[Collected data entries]

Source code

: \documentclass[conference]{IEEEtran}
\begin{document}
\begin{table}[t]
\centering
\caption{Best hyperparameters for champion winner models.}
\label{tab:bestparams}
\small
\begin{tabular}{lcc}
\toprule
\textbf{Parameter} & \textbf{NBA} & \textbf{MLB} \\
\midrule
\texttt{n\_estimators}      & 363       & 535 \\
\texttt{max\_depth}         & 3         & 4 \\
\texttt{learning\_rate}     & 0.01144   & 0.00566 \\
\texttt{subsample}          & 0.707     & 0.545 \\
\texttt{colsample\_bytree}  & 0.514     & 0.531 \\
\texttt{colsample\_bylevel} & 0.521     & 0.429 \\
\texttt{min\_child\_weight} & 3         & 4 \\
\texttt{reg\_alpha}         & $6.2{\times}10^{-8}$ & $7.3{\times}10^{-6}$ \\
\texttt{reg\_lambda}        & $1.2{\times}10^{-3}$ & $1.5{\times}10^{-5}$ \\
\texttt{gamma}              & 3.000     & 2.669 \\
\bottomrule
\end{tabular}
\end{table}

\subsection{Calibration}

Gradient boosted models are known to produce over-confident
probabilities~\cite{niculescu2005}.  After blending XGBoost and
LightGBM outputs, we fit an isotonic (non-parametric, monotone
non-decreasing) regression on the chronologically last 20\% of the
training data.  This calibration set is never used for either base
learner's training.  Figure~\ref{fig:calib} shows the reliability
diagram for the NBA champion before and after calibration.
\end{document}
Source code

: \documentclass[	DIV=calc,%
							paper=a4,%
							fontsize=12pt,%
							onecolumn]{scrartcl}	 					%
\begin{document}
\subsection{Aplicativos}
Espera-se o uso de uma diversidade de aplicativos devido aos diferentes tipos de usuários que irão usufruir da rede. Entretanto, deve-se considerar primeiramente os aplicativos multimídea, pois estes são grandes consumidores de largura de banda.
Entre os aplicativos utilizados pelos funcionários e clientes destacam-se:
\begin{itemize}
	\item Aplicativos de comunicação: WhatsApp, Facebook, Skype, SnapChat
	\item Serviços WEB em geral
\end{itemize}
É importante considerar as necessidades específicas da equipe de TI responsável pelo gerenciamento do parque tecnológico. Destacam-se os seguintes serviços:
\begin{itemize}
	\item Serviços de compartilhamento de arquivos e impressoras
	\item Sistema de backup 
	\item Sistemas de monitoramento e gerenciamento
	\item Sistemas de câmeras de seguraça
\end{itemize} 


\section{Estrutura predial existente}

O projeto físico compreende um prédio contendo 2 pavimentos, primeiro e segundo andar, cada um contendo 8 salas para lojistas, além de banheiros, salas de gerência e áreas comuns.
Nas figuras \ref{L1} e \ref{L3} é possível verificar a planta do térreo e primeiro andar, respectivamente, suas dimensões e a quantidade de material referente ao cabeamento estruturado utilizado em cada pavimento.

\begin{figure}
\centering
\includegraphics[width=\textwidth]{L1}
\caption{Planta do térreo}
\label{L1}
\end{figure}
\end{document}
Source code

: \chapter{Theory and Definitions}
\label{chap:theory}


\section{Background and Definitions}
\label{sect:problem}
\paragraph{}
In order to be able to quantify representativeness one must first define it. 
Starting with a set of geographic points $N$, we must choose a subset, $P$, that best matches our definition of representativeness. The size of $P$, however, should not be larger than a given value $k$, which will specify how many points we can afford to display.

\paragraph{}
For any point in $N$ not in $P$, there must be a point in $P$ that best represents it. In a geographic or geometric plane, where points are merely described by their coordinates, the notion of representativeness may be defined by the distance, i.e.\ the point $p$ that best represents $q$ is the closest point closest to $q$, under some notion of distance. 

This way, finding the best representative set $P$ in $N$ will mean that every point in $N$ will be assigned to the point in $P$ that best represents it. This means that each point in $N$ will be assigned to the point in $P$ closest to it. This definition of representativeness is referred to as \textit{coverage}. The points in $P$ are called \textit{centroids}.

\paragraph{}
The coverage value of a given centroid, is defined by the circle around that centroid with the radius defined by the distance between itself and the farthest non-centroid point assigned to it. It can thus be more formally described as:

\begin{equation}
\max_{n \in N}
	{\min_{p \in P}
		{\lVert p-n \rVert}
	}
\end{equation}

• Assigned task:
Whenever a line above contains "texttt", copy that line.

• Solution for this exercise:
\texttt{n\_estimators}      & 363       & 535 \\
\texttt{max\_depth}         & 3         & 4 \\
\texttt{learning\_rate}     & 0.01144   & 0.00566 \\
\texttt{subsample}          & 0.707     & 0.545 \\
\texttt{colsample\_bytree}  & 0.514     & 0.531 \\
\texttt{colsample\_bylevel} & 0.521     & 0.429 \\
\texttt{min\_child\_weight} & 3         & 4 \\
\texttt{reg\_alpha}         & $6.2{\times}10^{-8}$ & $7.3{\times}10^{-6}$ \\
\texttt{reg\_lambda}        & $1.2{\times}10^{-3}$ & $1.5{\times}10^{-5}$ \\
\texttt{gamma}              & 3.000     & 2.669 \\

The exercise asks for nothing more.